What you need to do — The expected response is the entire set of entries, copied exactly.

(Stored entries)
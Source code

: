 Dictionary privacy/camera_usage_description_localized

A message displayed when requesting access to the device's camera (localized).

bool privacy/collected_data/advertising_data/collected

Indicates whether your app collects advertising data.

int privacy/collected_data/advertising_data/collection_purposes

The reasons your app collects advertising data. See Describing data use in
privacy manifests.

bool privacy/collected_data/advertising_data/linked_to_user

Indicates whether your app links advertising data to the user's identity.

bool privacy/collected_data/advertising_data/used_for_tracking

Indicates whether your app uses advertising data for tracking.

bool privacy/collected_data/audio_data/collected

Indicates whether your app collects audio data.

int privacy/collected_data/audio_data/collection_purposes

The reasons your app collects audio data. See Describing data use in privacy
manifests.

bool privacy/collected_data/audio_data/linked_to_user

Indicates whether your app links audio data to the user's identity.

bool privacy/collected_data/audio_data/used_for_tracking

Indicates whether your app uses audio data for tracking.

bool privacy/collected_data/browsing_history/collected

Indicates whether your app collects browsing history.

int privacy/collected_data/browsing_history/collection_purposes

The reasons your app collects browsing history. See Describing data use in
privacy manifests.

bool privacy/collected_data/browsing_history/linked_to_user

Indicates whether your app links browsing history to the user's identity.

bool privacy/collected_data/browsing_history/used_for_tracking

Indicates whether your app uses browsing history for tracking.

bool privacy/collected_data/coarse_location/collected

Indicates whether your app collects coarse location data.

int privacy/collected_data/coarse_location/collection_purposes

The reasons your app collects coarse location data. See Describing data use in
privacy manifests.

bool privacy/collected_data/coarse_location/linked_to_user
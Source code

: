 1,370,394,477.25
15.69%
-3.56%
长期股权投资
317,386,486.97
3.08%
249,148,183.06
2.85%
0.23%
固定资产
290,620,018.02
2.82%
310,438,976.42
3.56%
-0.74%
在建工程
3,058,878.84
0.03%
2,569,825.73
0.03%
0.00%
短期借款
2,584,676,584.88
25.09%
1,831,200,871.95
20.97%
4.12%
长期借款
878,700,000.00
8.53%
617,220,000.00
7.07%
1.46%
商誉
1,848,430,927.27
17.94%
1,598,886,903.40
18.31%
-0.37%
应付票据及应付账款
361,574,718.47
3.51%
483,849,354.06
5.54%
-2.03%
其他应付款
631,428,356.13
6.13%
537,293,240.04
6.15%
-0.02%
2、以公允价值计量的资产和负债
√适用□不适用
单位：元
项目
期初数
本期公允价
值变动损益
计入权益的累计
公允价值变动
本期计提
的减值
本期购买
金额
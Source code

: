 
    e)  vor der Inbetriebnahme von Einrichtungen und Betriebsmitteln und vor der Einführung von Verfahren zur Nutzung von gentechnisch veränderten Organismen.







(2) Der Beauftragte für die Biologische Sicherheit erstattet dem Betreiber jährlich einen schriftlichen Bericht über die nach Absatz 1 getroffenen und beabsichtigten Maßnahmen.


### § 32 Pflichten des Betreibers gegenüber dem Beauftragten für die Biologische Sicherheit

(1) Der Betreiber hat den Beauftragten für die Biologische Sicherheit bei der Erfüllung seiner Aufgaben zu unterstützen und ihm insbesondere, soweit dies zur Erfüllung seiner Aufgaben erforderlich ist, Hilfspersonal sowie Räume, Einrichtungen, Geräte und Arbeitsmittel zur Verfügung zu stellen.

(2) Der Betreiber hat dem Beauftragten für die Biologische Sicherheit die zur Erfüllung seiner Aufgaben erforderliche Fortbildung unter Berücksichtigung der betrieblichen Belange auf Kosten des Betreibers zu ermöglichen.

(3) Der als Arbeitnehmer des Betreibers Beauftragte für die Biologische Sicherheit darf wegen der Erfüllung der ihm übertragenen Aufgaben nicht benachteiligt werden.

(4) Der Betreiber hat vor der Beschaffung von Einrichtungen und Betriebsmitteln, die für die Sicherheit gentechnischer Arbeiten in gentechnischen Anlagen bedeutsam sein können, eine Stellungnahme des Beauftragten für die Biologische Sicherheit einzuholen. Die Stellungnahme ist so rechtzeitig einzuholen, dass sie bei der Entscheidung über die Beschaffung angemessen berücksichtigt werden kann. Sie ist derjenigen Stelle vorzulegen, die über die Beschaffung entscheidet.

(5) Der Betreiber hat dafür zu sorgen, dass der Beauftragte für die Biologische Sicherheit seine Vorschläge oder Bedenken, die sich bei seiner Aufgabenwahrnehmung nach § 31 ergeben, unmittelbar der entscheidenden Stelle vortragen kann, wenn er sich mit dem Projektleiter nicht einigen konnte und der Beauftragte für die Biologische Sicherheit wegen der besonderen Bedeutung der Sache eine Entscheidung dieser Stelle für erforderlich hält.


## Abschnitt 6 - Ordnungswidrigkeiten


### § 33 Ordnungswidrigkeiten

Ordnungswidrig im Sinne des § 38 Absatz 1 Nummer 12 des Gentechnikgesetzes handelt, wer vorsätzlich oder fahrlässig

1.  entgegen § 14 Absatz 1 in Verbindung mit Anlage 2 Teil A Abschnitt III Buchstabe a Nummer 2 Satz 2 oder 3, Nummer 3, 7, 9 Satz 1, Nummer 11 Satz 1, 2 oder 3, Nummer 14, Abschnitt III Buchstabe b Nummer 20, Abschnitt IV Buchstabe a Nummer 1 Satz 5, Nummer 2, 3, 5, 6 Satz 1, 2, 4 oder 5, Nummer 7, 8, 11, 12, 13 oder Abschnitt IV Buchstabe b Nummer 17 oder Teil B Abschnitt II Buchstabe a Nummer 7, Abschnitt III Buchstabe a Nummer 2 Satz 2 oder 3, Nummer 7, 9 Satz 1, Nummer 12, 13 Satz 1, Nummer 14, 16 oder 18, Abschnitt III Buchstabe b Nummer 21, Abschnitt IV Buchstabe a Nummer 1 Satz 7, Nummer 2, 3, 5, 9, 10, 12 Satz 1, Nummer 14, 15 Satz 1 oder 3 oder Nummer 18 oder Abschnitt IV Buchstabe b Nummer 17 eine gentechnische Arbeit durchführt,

Exercise output —
Source code

: Dictionary privacy/camera_usage_description_localized

A message displayed when requesting access to the device's camera (localized).

bool privacy/collected_data/advertising_data/collected

Indicates whether your app collects advertising data.

int privacy/collected_data/advertising_data/collection_purposes

The reasons your app collects advertising data. See Describing data use in
privacy manifests.

bool privacy/collected_data/advertising_data/linked_to_user

Indicates whether your app links advertising data to the user's identity.

bool privacy/collected_data/advertising_data/used_for_tracking

Indicates whether your app uses advertising data for tracking.

bool privacy/collected_data/audio_data/collected

Indicates whether your app collects audio data.

int privacy/collected_data/audio_data/collection_purposes

The reasons your app collects audio data. See Describing data use in privacy
manifests.

bool privacy/collected_data/audio_data/linked_to_user

Indicates whether your app links audio data to the user's identity.

bool privacy/collected_data/audio_data/used_for_tracking

Indicates whether your app uses audio data for tracking.

bool privacy/collected_data/browsing_history/collected

Indicates whether your app collects browsing history.

int privacy/collected_data/browsing_history/collection_purposes

The reasons your app collects browsing history. See Describing data use in
privacy manifests.

bool privacy/collected_data/browsing_history/linked_to_user

Indicates whether your app links browsing history to the user's identity.

bool privacy/collected_data/browsing_history/used_for_tracking

Indicates whether your app uses browsing history for tracking.

bool privacy/collected_data/coarse_location/collected

Indicates whether your app collects coarse location data.

int privacy/collected_data/coarse_location/collection_purposes

The reasons your app collects coarse location data. See Describing data use in
privacy manifests.

bool privacy/collected_data/coarse_location/linked_to_user
Source code

: 1,370,394,477.25
15.69%
-3.56%
长期股权投资
317,386,486.97
3.08%
249,148,183.06
2.85%
0.23%
固定资产
290,620,018.02
2.82%
310,438,976.42
3.56%
-0.74%
在建工程
3,058,878.84
0.03%
2,569,825.73
0.03%
0.00%
短期借款
2,584,676,584.88
25.09%
1,831,200,871.95
20.97%
4.12%
长期借款
878,700,000.00
8.53%
617,220,000.00
7.07%
1.46%
商誉
1,848,430,927.27
17.94%
1,598,886,903.40
18.31%
-0.37%
应付票据及应付账款
361,574,718.47
3.51%
483,849,354.06
5.54%
-2.03%
其他应付款
631,428,356.13
6.13%
537,293,240.04
6.15%
-0.02%
2、以公允价值计量的资产和负债
√适用□不适用
单位：元
项目
期初数
本期公允价
值变动损益
计入权益的累计
公允价值变动
本期计提
的减值
本期购买
金额
Source code

: 
    e)  vor der Inbetriebnahme von Einrichtungen und Betriebsmitteln und vor der Einführung von Verfahren zur Nutzung von gentechnisch veränderten Organismen.







(2) Der Beauftragte für die Biologische Sicherheit erstattet dem Betreiber jährlich einen schriftlichen Bericht über die nach Absatz 1 getroffenen und beabsichtigten Maßnahmen.


### § 32 Pflichten des Betreibers gegenüber dem Beauftragten für die Biologische Sicherheit

(1) Der Betreiber hat den Beauftragten für die Biologische Sicherheit bei der Erfüllung seiner Aufgaben zu unterstützen und ihm insbesondere, soweit dies zur Erfüllung seiner Aufgaben erforderlich ist, Hilfspersonal sowie Räume, Einrichtungen, Geräte und Arbeitsmittel zur Verfügung zu stellen.

(2) Der Betreiber hat dem Beauftragten für die Biologische Sicherheit die zur Erfüllung seiner Aufgaben erforderliche Fortbildung unter Berücksichtigung der betrieblichen Belange auf Kosten des Betreibers zu ermöglichen.

(3) Der als Arbeitnehmer des Betreibers Beauftragte für die Biologische Sicherheit darf wegen der Erfüllung der ihm übertragenen Aufgaben nicht benachteiligt werden.

(4) Der Betreiber hat vor der Beschaffung von Einrichtungen und Betriebsmitteln, die für die Sicherheit gentechnischer Arbeiten in gentechnischen Anlagen bedeutsam sein können, eine Stellungnahme des Beauftragten für die Biologische Sicherheit einzuholen. Die Stellungnahme ist so rechtzeitig einzuholen, dass sie bei der Entscheidung über die Beschaffung angemessen berücksichtigt werden kann. Sie ist derjenigen Stelle vorzulegen, die über die Beschaffung entscheidet.

(5) Der Betreiber hat dafür zu sorgen, dass der Beauftragte für die Biologische Sicherheit seine Vorschläge oder Bedenken, die sich bei seiner Aufgabenwahrnehmung nach § 31 ergeben, unmittelbar der entscheidenden Stelle vortragen kann, wenn er sich mit dem Projektleiter nicht einigen konnte und der Beauftragte für die Biologische Sicherheit wegen der besonderen Bedeutung der Sache eine Entscheidung dieser Stelle für erforderlich hält.


## Abschnitt 6 - Ordnungswidrigkeiten


### § 33 Ordnungswidrigkeiten

Ordnungswidrig im Sinne des § 38 Absatz 1 Nummer 12 des Gentechnikgesetzes handelt, wer vorsätzlich oder fahrlässig

1.  entgegen § 14 Absatz 1 in Verbindung mit Anlage 2 Teil A Abschnitt III Buchstabe a Nummer 2 Satz 2 oder 3, Nummer 3, 7, 9 Satz 1, Nummer 11 Satz 1, 2 oder 3, Nummer 14, Abschnitt III Buchstabe b Nummer 20, Abschnitt IV Buchstabe a Nummer 1 Satz 5, Nummer 2, 3, 5, 6 Satz 1, 2, 4 oder 5, Nummer 7, 8, 11, 12, 13 oder Abschnitt IV Buchstabe b Nummer 17 oder Teil B Abschnitt II Buchstabe a Nummer 7, Abschnitt III Buchstabe a Nummer 2 Satz 2 oder 3, Nummer 7, 9 Satz 1, Nummer 12, 13 Satz 1, Nummer 14, 16 oder 18, Abschnitt III Buchstabe b Nummer 21, Abschnitt IV Buchstabe a Nummer 1 Satz 7, Nummer 2, 3, 5, 9, 10, 12 Satz 1, Nummer 14, 15 Satz 1 oder 3 oder Nummer 18 oder Abschnitt IV Buchstabe b Nummer 17 eine gentechnische Arbeit durchführt,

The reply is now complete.